**Task item**. Below is a listing. Gather each line of it that contains "SSML".

**Entries provided**.
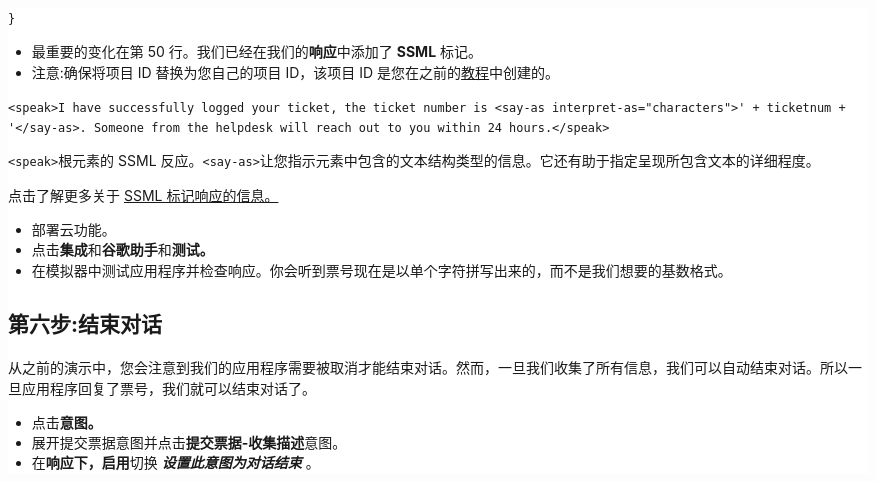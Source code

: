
 ```
}
```

*   最重要的变化在第 50 行。我们已经在我们的**响应**中添加了 **SSML** 标记。
*   注意:确保将项目 ID 替换为您自己的项目 ID，该项目 ID 是您在之前的[教程](/google-cloud/how-to-create-a-chatbot-using-dialogflow-enterprise-edition-and-dialogflow-api-v2-923f4a965176)中创建的。

```
<speak>I have successfully logged your ticket, the ticket number is <say-as interpret-as="characters">' + ticketnum + '</say-as>. Someone from the helpdesk will reach out to you within 24 hours.</speak>
```

`<speak>`根元素的 SSML 反应。`<say‑as>`让您指示元素中包含的文本结构类型的信息。它还有助于指定呈现所包含文本的详细程度。

点击了解更多关于 [SSML 标记响应的信息。](https://developers.google.com/actions/reference/ssml)

*   部署云功能。
*   点击**集成**和**谷歌助手**和**测试。**
*   在模拟器中测试应用程序并检查响应。你会听到票号现在是以单个字符拼写出来的，而不是我们想要的基数格式。

## 第六步:结束对话

从之前的演示中，您会注意到我们的应用程序需要被取消才能结束对话。然而，一旦我们收集了所有信息，我们可以自动结束对话。所以一旦应用程序回复了票号，我们就可以结束对话了。

*   点击**意图。**
*   展开提交票据意图并点击**提交票据-收集描述**意图。
*   在**响应下，启用**切换 ***设置此意图为对话结束*** 。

**Output for this exercise**.
*   最重要的变化在第 50 行。我们已经在我们的**响应**中添加了 **SSML** 标记。
`<speak>`根元素的 SSML 反应。`<say‑as>`让您指示元素中包含的文本结构类型的信息。它还有助于指定呈现所包含文本的详细程度。
点击了解更多关于 [SSML 标记响应的信息。](https://developers.google.com/actions/reference/ssml)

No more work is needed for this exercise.